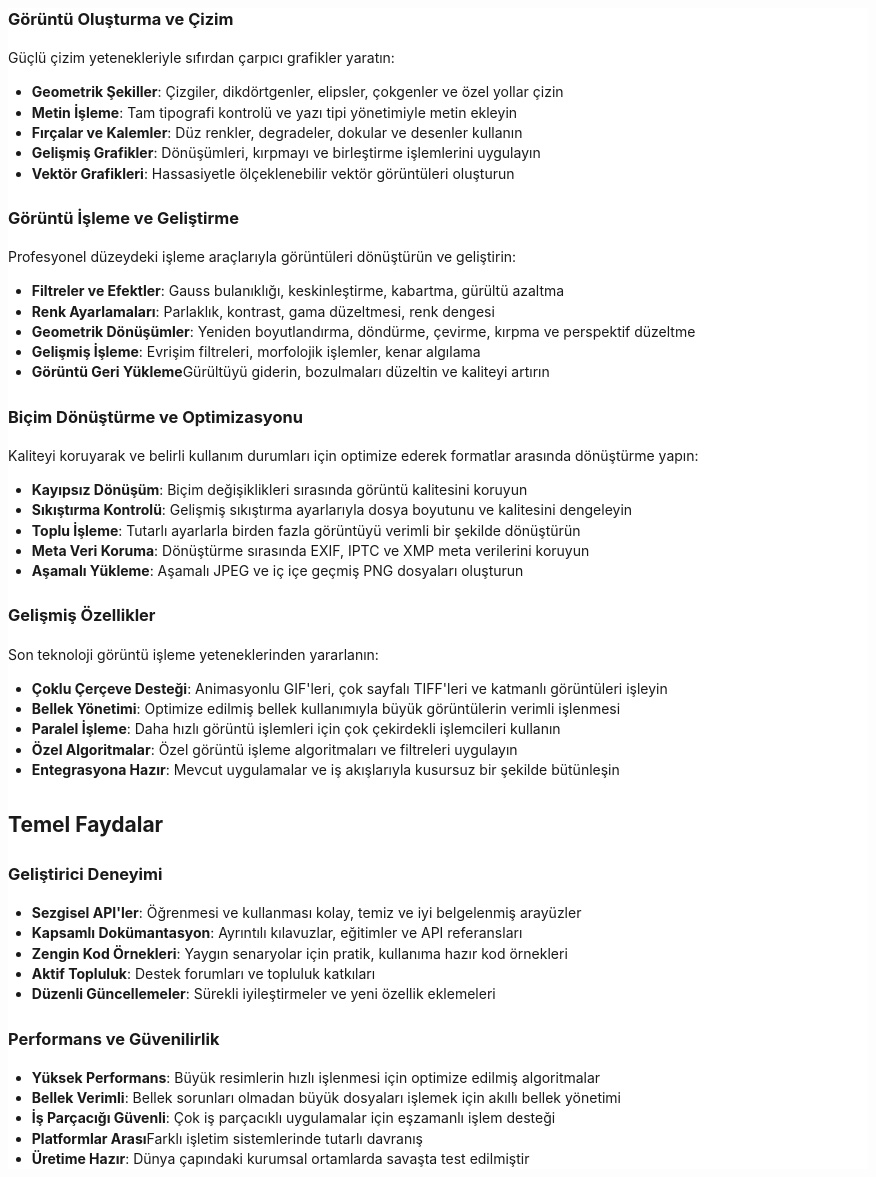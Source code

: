 ### **Görüntü Oluşturma ve Çizim**
Güçlü çizim yetenekleriyle sıfırdan çarpıcı grafikler yaratın:
- **Geometrik Şekiller**: Çizgiler, dikdörtgenler, elipsler, çokgenler ve özel yollar çizin
- **Metin İşleme**: Tam tipografi kontrolü ve yazı tipi yönetimiyle metin ekleyin
- **Fırçalar ve Kalemler**: Düz renkler, degradeler, dokular ve desenler kullanın
- **Gelişmiş Grafikler**: Dönüşümleri, kırpmayı ve birleştirme işlemlerini uygulayın
- **Vektör Grafikleri**: Hassasiyetle ölçeklenebilir vektör görüntüleri oluşturun

### **Görüntü İşleme ve Geliştirme**
Profesyonel düzeydeki işleme araçlarıyla görüntüleri dönüştürün ve geliştirin:
- **Filtreler ve Efektler**: Gauss bulanıklığı, keskinleştirme, kabartma, gürültü azaltma
- **Renk Ayarlamaları**: Parlaklık, kontrast, gama düzeltmesi, renk dengesi
- **Geometrik Dönüşümler**: Yeniden boyutlandırma, döndürme, çevirme, kırpma ve perspektif düzeltme
- **Gelişmiş İşleme**: Evrişim filtreleri, morfolojik işlemler, kenar algılama
- **Görüntü Geri Yükleme**Gürültüyü giderin, bozulmaları düzeltin ve kaliteyi artırın

### **Biçim Dönüştürme ve Optimizasyonu**
Kaliteyi koruyarak ve belirli kullanım durumları için optimize ederek formatlar arasında dönüştürme yapın:
- **Kayıpsız Dönüşüm**: Biçim değişiklikleri sırasında görüntü kalitesini koruyun
- **Sıkıştırma Kontrolü**: Gelişmiş sıkıştırma ayarlarıyla dosya boyutunu ve kalitesini dengeleyin
- **Toplu İşleme**: Tutarlı ayarlarla birden fazla görüntüyü verimli bir şekilde dönüştürün
- **Meta Veri Koruma**: Dönüştürme sırasında EXIF, IPTC ve XMP meta verilerini koruyun
- **Aşamalı Yükleme**: Aşamalı JPEG ve iç içe geçmiş PNG dosyaları oluşturun

### **Gelişmiş Özellikler**
Son teknoloji görüntü işleme yeteneklerinden yararlanın:
- **Çoklu Çerçeve Desteği**: Animasyonlu GIF'leri, çok sayfalı TIFF'leri ve katmanlı görüntüleri işleyin
- **Bellek Yönetimi**: Optimize edilmiş bellek kullanımıyla büyük görüntülerin verimli işlenmesi
- **Paralel İşleme**: Daha hızlı görüntü işlemleri için çok çekirdekli işlemcileri kullanın
- **Özel Algoritmalar**: Özel görüntü işleme algoritmaları ve filtreleri uygulayın
- **Entegrasyona Hazır**: Mevcut uygulamalar ve iş akışlarıyla kusursuz bir şekilde bütünleşin

## Temel Faydalar

### **Geliştirici Deneyimi**
- **Sezgisel API'ler**: Öğrenmesi ve kullanması kolay, temiz ve iyi belgelenmiş arayüzler
- **Kapsamlı Dokümantasyon**: Ayrıntılı kılavuzlar, eğitimler ve API referansları
- **Zengin Kod Örnekleri**: Yaygın senaryolar için pratik, kullanıma hazır kod örnekleri
- **Aktif Topluluk**: Destek forumları ve topluluk katkıları
- **Düzenli Güncellemeler**: Sürekli iyileştirmeler ve yeni özellik eklemeleri

### **Performans ve Güvenilirlik**
- **Yüksek Performans**: Büyük resimlerin hızlı işlenmesi için optimize edilmiş algoritmalar
- **Bellek Verimli**: Bellek sorunları olmadan büyük dosyaları işlemek için akıllı bellek yönetimi
- **İş Parçacığı Güvenli**: Çok iş parçacıklı uygulamalar için eşzamanlı işlem desteği
- **Platformlar Arası**Farklı işletim sistemlerinde tutarlı davranış
- **Üretime Hazır**: Dünya çapındaki kurumsal ortamlarda savaşta test edilmiştir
+--
Task objective => Filter the entries above and keep only the lines with the word "İşleme".

Your response =>
- **Metin İşleme**: Tam tipografi kontrolü ve yazı tipi yönetimiyle metin ekleyin
### **Görüntü İşleme ve Geliştirme**
- **Gelişmiş İşleme**: Evrişim filtreleri, morfolojik işlemler, kenar algılama
- **Toplu İşleme**: Tutarlı ayarlarla birden fazla görüntüyü verimli bir şekilde dönüştürün
- **Paralel İşleme**: Daha hızlı görüntü işlemleri için çok çekirdekli işlemcileri kullanın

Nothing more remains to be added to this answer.